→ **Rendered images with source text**

----

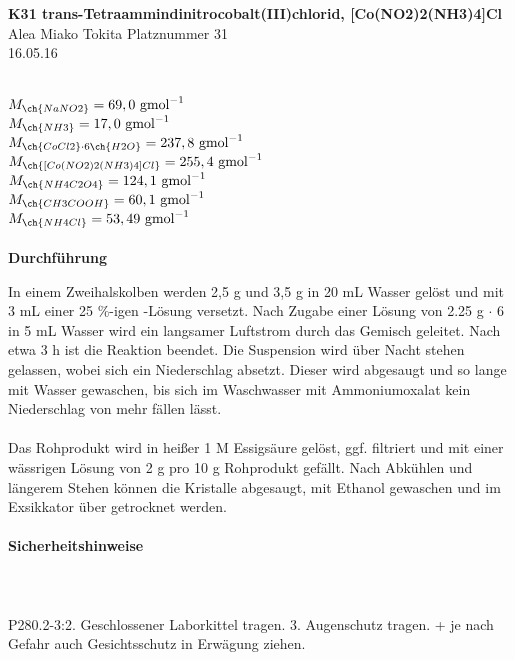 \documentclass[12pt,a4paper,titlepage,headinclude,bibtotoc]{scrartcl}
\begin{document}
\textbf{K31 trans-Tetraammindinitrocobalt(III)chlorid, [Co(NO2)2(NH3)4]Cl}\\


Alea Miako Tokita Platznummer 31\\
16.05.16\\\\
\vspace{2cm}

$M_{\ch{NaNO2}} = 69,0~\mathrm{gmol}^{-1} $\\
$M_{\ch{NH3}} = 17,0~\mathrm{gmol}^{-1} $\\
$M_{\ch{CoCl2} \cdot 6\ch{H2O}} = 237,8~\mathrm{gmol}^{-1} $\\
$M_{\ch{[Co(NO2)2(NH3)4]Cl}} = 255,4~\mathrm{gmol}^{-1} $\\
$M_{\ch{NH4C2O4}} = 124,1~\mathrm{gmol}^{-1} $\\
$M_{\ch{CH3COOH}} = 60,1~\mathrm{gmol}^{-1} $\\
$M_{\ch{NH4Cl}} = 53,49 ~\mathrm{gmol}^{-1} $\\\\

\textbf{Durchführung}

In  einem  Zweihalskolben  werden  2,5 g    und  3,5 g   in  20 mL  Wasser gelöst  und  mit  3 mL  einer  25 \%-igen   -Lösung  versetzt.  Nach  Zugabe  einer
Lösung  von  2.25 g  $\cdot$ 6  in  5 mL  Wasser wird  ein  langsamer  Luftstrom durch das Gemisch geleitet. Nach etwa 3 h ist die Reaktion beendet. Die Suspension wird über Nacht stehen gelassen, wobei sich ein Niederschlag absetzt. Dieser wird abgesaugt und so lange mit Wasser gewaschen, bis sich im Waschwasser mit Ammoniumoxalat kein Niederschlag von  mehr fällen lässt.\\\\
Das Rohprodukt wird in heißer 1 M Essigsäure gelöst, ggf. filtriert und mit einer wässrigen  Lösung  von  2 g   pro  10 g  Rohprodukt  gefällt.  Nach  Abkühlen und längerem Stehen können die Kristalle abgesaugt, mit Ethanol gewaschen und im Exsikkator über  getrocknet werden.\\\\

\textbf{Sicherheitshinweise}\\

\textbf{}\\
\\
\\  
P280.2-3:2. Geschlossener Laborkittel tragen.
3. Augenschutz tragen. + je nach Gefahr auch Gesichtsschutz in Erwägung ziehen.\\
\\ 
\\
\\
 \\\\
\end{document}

----

Copy out every line above without change, dropping the pictures.

→ **Answer to this task**
 \documentclass[12pt,a4paper,titlepage,headinclude,bibtotoc]{scrartcl}
\begin{document}
\textbf{K31 trans-Tetraammindinitrocobalt(III)chlorid, [Co(NO2)2(NH3)4]Cl}\\


Alea Miako Tokita Platznummer 31\\
16.05.16\\\\
\vspace{2cm}

$M_{\ch{NaNO2}} = 69,0~\mathrm{gmol}^{-1} $\\
$M_{\ch{NH3}} = 17,0~\mathrm{gmol}^{-1} $\\
$M_{\ch{CoCl2} \cdot 6\ch{H2O}} = 237,8~\mathrm{gmol}^{-1} $\\
$M_{\ch{[Co(NO2)2(NH3)4]Cl}} = 255,4~\mathrm{gmol}^{-1} $\\
$M_{\ch{NH4C2O4}} = 124,1~\mathrm{gmol}^{-1} $\\
$M_{\ch{CH3COOH}} = 60,1~\mathrm{gmol}^{-1} $\\
$M_{\ch{NH4Cl}} = 53,49 ~\mathrm{gmol}^{-1} $\\\\

\textbf{Durchführung}

In  einem  Zweihalskolben  werden  2,5 g    und  3,5 g   in  20 mL  Wasser gelöst  und  mit  3 mL  einer  25 \%-igen   -Lösung  versetzt.  Nach  Zugabe  einer
Lösung  von  2.25 g  $\cdot$ 6  in  5 mL  Wasser wird  ein  langsamer  Luftstrom durch das Gemisch geleitet. Nach etwa 3 h ist die Reaktion beendet. Die Suspension wird über Nacht stehen gelassen, wobei sich ein Niederschlag absetzt. Dieser wird abgesaugt und so lange mit Wasser gewaschen, bis sich im Waschwasser mit Ammoniumoxalat kein Niederschlag von  mehr fällen lässt.\\\\
Das Rohprodukt wird in heißer 1 M Essigsäure gelöst, ggf. filtriert und mit einer wässrigen  Lösung  von  2 g   pro  10 g  Rohprodukt  gefällt.  Nach  Abkühlen und längerem Stehen können die Kristalle abgesaugt, mit Ethanol gewaschen und im Exsikkator über  getrocknet werden.\\\\

\textbf{Sicherheitshinweise}\\

\textbf{}\\
\\
\\  
P280.2-3:2. Geschlossener Laborkittel tragen.
3. Augenschutz tragen. + je nach Gefahr auch Gesichtsschutz in Erwägung ziehen.\\
\\ 
\\
\\
 \\\\
\end{document}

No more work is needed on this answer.